When I was a graduate student at UVa, George Welsh was the head coach of the football team. Welsh had taken one of the worst football programs in the ACC and turned it into a good one. In his 19 years at the helm, UVa had 15 winning seasons, made 12 bowl games and won the ACC twice (including the dramatic 1995 victory over Florida State). They continually had great players like the Barber twins, Thomas Jones, Aaron Brooks, Patrick Kerney and Anthony Poindexter. And they did it while maintaining a reasonable commitment to education.
But there was a vocal faction of fans who were unhappy with this. Welsh, they said, was over-rated. He couldn’t beat Florida State consistently. He won “only” two ACC titles. He couldn’t get them into the national title picture. He couldn’t beat Virginia Tech enough. Thankfully, they were a small faction, despite their dominating presence on local talk radio. And even more thankfully, the University ignored them. But eventually Welsh retired and the anti-Welsh brigade sighed with relief.
The University went out and hired Al Groh. And UVA started to stink. In 9 years, Groh only had five winning seasons. He lost to Virginia Tech every year but one. He couldn’t beat Florida State. So they ditched him for Mike London, who has managed one winning season in six and and couldn’t beat anyone. And he just resigned.
We see this over and over again. And not just in college football. It’s Braves fans bitching about Bobby Cox only to see the team struggle once he leaves. It’s NFL teams like the Redskins and Browns going through coach after coach. It’s Bills fans grousing because Levy lost four superbowls, then watching the team struggle after he retires.
The problem here is that people often think that, when a team is this close to winning something big — a conference title, a championship — that they are a coaching change away from grabbing it. But they are wrong. It’s because of the coach that they are that close in the first place. People used to joke that you had to be a great team to lose four Super Bowls, but it was true. A team that is almost but not quite good enough is still one of the best in the country. And when you’re at that kind of elite level of performance, there is a lot more room to fall than there is to rise. Changes to your team are way more likely to make things worse, not better. This is doubly true in college football, where you have over a hundred teams vying for glory and it’s very easy for an elite program to fall back into the horde of mediocre ones.
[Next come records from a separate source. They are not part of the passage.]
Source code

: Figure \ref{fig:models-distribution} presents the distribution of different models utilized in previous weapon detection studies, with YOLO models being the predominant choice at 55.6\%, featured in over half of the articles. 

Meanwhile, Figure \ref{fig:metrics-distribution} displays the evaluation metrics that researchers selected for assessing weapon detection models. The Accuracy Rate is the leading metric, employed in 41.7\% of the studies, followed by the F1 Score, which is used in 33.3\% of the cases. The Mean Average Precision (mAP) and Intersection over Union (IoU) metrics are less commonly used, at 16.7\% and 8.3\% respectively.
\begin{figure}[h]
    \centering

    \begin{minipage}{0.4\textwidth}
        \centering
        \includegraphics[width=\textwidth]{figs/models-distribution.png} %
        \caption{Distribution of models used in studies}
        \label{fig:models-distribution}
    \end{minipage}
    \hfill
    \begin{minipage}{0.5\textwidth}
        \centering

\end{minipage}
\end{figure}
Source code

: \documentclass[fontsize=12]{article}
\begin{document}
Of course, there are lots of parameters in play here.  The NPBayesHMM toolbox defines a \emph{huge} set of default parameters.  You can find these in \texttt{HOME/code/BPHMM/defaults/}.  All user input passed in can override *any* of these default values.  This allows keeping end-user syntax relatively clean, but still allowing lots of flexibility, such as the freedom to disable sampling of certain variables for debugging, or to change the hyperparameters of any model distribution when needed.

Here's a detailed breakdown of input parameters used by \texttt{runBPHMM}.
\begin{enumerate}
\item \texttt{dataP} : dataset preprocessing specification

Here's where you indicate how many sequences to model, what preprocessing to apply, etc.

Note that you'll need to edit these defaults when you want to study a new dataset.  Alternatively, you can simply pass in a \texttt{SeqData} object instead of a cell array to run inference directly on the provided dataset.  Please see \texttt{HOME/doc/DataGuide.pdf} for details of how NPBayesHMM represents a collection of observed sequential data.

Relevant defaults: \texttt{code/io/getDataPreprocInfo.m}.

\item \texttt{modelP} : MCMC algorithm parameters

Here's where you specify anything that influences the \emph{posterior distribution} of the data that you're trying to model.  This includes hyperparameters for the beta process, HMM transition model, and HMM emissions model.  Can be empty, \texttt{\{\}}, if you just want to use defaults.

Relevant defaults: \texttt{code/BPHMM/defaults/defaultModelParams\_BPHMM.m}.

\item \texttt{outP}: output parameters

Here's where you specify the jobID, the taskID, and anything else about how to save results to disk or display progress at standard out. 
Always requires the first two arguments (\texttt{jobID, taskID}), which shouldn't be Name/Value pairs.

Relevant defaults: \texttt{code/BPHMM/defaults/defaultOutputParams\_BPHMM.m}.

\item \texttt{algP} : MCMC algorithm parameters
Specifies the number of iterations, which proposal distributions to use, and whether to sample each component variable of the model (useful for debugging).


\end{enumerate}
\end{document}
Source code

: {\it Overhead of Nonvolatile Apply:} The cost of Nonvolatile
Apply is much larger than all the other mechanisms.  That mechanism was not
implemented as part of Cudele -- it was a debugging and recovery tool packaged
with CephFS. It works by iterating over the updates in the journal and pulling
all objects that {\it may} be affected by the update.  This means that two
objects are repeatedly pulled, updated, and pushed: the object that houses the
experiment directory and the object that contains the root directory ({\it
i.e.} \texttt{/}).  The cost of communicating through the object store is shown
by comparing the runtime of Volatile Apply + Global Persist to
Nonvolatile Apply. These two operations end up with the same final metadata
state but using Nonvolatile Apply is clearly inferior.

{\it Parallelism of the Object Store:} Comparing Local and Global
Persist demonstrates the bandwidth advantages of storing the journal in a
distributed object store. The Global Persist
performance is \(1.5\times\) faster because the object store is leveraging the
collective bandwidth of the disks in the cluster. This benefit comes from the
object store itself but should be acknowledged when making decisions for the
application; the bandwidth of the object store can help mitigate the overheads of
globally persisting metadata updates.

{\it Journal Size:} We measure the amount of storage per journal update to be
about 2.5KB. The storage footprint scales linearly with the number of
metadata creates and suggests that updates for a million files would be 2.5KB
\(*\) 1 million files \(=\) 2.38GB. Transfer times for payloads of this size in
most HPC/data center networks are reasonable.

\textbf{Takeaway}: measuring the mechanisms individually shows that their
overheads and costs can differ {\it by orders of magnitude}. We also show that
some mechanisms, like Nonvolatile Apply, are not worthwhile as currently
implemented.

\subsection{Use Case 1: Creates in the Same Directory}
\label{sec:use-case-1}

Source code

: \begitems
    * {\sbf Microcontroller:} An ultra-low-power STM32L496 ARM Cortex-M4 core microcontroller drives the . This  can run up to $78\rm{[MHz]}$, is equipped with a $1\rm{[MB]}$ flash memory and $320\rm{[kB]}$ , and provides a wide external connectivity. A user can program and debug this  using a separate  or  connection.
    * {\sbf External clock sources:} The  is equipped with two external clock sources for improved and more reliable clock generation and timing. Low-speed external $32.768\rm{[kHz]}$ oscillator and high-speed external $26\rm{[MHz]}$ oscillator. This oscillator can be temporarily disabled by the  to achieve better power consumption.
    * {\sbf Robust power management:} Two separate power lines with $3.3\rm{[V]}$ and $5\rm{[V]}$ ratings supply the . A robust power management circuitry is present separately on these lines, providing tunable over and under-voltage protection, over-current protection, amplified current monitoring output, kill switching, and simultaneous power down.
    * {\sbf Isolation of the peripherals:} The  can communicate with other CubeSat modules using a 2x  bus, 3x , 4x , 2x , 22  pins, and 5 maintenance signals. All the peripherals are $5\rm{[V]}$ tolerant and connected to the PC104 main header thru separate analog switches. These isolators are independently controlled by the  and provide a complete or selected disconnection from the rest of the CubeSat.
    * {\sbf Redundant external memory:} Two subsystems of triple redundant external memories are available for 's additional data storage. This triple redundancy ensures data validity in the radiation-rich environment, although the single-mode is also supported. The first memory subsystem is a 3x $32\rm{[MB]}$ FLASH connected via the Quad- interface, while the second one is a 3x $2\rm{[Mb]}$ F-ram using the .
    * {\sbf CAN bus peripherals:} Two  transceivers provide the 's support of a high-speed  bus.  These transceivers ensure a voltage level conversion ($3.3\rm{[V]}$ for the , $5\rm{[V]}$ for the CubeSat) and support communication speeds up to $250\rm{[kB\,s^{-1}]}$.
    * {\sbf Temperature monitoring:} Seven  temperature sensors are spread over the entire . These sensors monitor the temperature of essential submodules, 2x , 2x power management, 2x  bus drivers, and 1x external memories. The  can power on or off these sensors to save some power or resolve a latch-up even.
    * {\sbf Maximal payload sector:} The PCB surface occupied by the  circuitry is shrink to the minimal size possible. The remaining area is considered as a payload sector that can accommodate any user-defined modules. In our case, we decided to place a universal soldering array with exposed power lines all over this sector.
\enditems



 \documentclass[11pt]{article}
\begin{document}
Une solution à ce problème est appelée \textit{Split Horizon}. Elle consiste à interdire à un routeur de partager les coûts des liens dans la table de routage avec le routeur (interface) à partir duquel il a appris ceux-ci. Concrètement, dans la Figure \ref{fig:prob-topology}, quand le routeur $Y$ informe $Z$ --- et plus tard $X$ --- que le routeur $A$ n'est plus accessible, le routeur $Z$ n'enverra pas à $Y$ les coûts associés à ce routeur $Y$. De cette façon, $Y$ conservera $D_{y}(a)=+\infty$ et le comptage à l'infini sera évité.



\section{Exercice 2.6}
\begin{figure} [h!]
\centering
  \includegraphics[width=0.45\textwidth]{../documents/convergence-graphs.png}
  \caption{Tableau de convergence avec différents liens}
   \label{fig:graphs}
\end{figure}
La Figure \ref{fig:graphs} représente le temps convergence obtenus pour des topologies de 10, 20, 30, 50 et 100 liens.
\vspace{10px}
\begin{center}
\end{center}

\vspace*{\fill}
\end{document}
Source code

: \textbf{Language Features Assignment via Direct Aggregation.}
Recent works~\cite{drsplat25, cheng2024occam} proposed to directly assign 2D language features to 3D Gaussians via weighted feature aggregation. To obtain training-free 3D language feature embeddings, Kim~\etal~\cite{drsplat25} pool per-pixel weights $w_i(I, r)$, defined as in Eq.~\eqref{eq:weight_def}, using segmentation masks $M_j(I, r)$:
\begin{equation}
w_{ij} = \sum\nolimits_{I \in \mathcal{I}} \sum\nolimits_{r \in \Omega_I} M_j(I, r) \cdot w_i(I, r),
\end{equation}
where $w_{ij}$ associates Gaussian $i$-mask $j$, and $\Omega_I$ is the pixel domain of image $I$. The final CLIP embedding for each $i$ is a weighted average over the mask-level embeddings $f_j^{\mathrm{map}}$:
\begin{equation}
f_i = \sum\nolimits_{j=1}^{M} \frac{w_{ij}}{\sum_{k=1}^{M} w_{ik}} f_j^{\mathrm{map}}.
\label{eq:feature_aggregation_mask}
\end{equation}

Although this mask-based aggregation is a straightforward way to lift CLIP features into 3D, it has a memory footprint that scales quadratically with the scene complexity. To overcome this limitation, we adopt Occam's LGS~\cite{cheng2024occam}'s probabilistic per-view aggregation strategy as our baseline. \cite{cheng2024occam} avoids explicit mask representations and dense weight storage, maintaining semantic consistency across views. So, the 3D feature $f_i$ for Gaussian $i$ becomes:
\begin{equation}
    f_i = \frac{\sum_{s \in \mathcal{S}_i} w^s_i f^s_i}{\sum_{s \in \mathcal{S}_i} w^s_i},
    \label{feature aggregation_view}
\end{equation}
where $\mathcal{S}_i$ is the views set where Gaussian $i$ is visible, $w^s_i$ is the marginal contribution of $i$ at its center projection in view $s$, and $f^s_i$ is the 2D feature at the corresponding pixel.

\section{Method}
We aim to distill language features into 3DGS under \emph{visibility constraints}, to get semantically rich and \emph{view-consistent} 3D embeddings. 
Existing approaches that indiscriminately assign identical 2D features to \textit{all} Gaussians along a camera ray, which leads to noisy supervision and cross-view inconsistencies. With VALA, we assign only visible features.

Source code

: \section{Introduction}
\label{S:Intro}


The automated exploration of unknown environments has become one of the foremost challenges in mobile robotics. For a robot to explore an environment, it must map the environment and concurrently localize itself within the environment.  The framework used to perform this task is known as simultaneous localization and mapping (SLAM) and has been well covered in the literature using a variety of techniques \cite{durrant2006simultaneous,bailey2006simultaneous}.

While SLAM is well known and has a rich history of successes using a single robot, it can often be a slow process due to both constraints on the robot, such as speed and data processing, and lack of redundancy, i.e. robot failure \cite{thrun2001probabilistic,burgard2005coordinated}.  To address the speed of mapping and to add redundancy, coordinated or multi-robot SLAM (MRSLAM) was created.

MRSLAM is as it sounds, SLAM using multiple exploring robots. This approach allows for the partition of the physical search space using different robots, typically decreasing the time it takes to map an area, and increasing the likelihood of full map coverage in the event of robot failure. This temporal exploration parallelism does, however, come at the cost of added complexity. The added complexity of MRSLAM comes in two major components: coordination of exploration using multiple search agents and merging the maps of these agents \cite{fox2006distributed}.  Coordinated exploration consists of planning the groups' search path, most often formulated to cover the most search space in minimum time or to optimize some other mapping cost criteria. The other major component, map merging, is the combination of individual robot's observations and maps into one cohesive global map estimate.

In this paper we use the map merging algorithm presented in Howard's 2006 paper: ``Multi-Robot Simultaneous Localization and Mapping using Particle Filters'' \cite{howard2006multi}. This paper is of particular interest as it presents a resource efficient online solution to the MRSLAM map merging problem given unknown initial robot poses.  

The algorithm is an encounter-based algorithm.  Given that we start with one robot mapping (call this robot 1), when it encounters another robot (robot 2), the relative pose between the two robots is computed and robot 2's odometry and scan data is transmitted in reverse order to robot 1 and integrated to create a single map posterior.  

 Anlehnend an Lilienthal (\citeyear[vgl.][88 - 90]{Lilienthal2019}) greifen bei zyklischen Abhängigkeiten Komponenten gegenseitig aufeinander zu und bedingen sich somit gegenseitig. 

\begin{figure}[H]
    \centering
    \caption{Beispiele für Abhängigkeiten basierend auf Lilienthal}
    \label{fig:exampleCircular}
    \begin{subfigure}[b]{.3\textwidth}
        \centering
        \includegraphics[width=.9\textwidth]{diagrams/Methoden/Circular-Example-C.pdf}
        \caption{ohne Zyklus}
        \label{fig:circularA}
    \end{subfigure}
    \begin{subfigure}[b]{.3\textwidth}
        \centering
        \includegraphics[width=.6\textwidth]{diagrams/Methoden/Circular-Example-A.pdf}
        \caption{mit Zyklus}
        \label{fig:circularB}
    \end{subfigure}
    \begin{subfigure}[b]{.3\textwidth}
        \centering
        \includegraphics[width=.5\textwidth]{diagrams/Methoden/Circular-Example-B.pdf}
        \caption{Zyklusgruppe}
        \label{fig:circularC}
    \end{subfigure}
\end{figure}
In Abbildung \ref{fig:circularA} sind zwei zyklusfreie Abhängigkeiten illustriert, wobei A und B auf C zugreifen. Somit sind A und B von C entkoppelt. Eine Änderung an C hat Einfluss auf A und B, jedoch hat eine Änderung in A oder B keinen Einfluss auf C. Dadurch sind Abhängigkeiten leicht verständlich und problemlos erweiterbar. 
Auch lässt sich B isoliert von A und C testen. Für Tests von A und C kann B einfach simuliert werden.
I bring this up because the University of Georgia just fired Mark Richt. In 15 seasons, Richt had won 75% of his games, seven division titles and two conference titles. He never won fewer than eight games, never failed to make Bowl and never finished lower than third in one of the most competitive conference in the nation. As recently as 2012, he brought Georgia to within a few yards of a third conference title and a shot at a national title. The last three years were disappointing, but were heavily affected by injuries to star players like Nick Chubb, Todd Gurley and Aaron Murray. But finishing the season 9-3 and second in the SEC East is no mean feat.
Still, the media clamored for his head. The fans clamored for his head. And this week, the University gave it to them.
This will not help. The Bulldogs are almost certain, no matter who they hire, to go into a decline. To be one of the top 25 football teams in the country, you have to be really good. Very few coaches are that good. A coach who “can’t take you to the next level” is still among the top 5% of college football coaches. What are the odds that you will get a better coach if you change? Probably a bit less than 5%. And the odds that you’ll get someone who can give you Alabama-like dominance? Less than 1%.
What are the chances that a coach of Richt’s quality will eventually luck into a championship? Probably a lot better than the chances that Georgia will luck into a coach who can “take them to the next level.”
Georgia has an advantage in prestige and recruiting, of course. But a lot of programs have those advantages and some to an even greater extent. A coach who can take you to division titles in half his seasons is a valuable commodity. Georgia just threw that away. And they’re going to deserve the inevitable slide.